Orange County's Fall Hackathon was held on Sunday, Oct. 23 at Ardent Academy from 10 a.m. to 12 p.m. Boys and girls, from 4th through 6th grade, met up with the volunteers at OC Coder to compete in this exciting and fun coding event.

Sixteen boys and girls, who had taken Scratch classes with OC Coder before, teamed up in pairs and worked together using Scratch to design a game based on the theme of this season’s Hackathon, Halloween.

The goal for each pair was to design a creative, working game that met certain criteria from a rubric and to make their game better than the others. Judges from OC Coder graded the games and gave the winning team a prize.

"The Hackathon is really fun and amazing," sixth grader Calvin Huang said as he worked on his wizard-and-clown Halloween battle-game with his partner. "This really lets me show my creative thinking and apply what I have learned from my Scratch classes into a game in a [competitive setting]."

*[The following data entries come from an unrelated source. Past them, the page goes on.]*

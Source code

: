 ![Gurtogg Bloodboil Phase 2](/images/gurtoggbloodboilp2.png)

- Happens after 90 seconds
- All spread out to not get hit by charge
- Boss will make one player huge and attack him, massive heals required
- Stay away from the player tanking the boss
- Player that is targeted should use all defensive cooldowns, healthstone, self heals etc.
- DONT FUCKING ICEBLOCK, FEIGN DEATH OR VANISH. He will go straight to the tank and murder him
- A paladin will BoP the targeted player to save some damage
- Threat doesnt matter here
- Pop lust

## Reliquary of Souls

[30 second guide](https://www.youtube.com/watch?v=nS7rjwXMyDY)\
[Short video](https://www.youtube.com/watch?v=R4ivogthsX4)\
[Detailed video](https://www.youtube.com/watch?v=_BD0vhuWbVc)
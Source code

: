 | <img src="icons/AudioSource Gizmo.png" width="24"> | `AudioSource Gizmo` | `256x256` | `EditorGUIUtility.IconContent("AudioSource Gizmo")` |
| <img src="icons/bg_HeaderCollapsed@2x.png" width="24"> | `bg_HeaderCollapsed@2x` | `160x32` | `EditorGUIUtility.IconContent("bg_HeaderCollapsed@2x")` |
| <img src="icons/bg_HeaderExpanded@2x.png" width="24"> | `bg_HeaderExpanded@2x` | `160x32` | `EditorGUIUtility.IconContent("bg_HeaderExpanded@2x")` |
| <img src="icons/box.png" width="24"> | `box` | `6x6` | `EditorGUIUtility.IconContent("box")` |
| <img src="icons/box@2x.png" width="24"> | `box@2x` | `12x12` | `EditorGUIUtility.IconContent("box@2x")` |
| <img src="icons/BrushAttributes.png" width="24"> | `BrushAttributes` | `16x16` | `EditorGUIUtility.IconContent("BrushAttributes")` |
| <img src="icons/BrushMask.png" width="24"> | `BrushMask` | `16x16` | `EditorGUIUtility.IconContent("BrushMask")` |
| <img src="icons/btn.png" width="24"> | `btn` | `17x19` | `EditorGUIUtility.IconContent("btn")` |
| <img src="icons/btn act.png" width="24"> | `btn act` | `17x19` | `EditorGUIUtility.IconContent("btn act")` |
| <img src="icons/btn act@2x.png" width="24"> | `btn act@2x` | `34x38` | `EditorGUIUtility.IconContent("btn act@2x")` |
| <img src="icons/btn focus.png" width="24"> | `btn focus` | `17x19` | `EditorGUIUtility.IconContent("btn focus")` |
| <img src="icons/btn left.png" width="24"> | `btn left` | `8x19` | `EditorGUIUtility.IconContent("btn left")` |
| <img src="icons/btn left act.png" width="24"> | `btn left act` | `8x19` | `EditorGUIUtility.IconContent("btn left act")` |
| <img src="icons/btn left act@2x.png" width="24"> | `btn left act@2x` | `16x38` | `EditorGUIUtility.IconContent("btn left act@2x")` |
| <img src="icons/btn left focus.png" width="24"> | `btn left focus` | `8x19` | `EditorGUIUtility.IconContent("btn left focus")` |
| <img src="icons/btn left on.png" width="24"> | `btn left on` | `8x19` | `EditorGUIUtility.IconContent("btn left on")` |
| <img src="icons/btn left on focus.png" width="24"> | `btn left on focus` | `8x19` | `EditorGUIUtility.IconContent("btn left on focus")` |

Many other innovative and creative ideas have been developed throughout the competition, ranging from bats catching candy to mazes. "These basic games and projects are just the stepping stones to future greatness in coding," Hackathon director and junior Jessica Lee said.

"The competition lets these kids truly show their creative nature and apply that into a game," OC Coder volunteer and sophomore Shravan Hariharan said. "The competitive exposure in coding is great. If I could go back and compete in this type of event, I would."

The Hackathon not only is an exciting and competitive event, but can also help spread love of coding and keep kids motivated and interested in the field.

“I love seeing how students can exit out of one classroom with a notebook full of codes and notes and then enter into another one, using those same notes to create something so amazing and unique,” Hackathon director Jessica Lee said.

Students learn the concepts in a coding class, but it is up to the Hackathon to help them apply these concepts in the real world.

“Keeping these competitions keeps the passions students have for coding alive,” Lee said. “At the end of the day, we are maintaining the love of [computer science] throughout elementary school students in Orange County, and that is really what the Hackathon is about.”